It is known in the art to employ a billet scalper which is arranged to remove black skins and segregated alloy layers from outer surfaces of cast billets by cooperation of a die assembly including a scalping die and a pressing member.
The billet scalping operation is indispensable to indirect extrusion presses to obtain products of good quality by improving the flow of billets, as well as to direct extrusion presses in which an especially high criterion is imposed on the quality of products as in the case of aeronautical parts. Therefore, there have been proposed various scalpers intended exclusively for independent scalping operation and scalper-built-in type extrusion presses.
No matter whether it is an independent billet scalper or an extrusion press with a built-in scalper, the recent concern over the scalping operation is how the chips should be handled without impairing the accuracy of scalping. Namely, the chips which are diversified in shape and relatively bulky are difficult to handle and, if the chips deposit on the scalping die, a difficulty is encountered in handling the succeeding billets, not to mention of efficient scalping and speed-up of the press cycle.
If a black skin or other foreign matter deposits on a scalping die, there arises a necessity for cleaning it off or for replacing the die.
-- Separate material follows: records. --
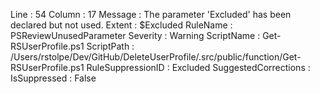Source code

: ﻿
Line                 : 54
Column               : 17
Message              : The parameter 'Excluded' has been declared but not used. 
Extent               : $Excluded
RuleName             : PSReviewUnusedParameter
Severity             : Warning
ScriptName           : Get-RSUserProfile.ps1
ScriptPath           : /Users/rstolpe/Dev/GitHub/DeleteUserProfile/.src/public/function/Get-RSUserProfile.ps1
RuleSuppressionID    : Excluded
SuggestedCorrections : 
IsSuppressed         : False


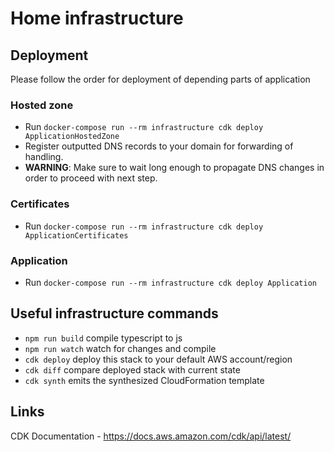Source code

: # Home infrastructure

## Deployment

Please follow the order for deployment of depending parts of application

### Hosted zone

- Run `docker-compose run --rm infrastructure cdk deploy ApplicationHostedZone`
- Register outputted DNS records to your domain for forwarding of handling.
- **WARNING**: Make sure to wait long enough to propagate DNS changes in order to proceed with next step.

### Certificates

- Run `docker-compose run --rm infrastructure cdk deploy ApplicationCertificates`

### Application

- Run `docker-compose run --rm infrastructure cdk deploy Application`

## Useful infrastructure commands

 * `npm run build`   compile typescript to js
 * `npm run watch`   watch for changes and compile
 * `cdk deploy`      deploy this stack to your default AWS account/region
 * `cdk diff`        compare deployed stack with current state
 * `cdk synth`       emits the synthesized CloudFormation template

## Links
CDK Documentation - https://docs.aws.amazon.com/cdk/api/latest/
In this connection, the conventional fixed type die assembly which is mounted at the center of the machine makes the die cleaning or replacing work difficult and compels hard labor from stationed workers.
With the foregoing situations in view, the present invention has as its object the provision of a billet scalper which is capable of stripping chips from the chip scalping die no matter whether the scalper is constructed in an independent form or in combination with an extrusion press.
It is another object of the present invention to provide a billet scalper which is constructed to permit facilitated cleaning and replacement of the die assembly including the scalping die.
It is a further object of the present invention to provide a billet scalper which is compact in construction and reliable in operation.
According to the present invention, there is provided a billet scalper comprising: a die assembly mounted on a first frame and including a scalping die; a pressing mechanism supported on a second frame opposing the first frame and having a pressing stem movable toward and away from the scalping die in axial alignment therewith for pressing a billet into the scalping die; a chip ejector movably mounted around the scalping die; and drive means for axially moving the chip ejector toward the pressing mechanism beyond a free end face of the scalping die to remove chips therefrom.
In one preferred form of the invention, the billet scalper includes a second drive means for moving the die assembly including the scalping die perpendicularly to the axis of the scalper between a scalping center position and an outer receded position.
In another preferred form of the invention, the pressing mechanism has a hollow pressing stem with a head portion movable independently of the hollow stem portion, and a piston-cylinder located concentrically with the pressing stem for driving the head portion independently toward and away from the die assembly. This arrangement contributes to shorten the stroke length of the scalping cylinders and to provide a billet scalper of compact construction.
The above and other objects, features and advantages of the present invention will become apparent from the following description and the appended claims, taken in conjunction with the accompanying drawings which illustrate by way of example preferred embodiments of the present invention.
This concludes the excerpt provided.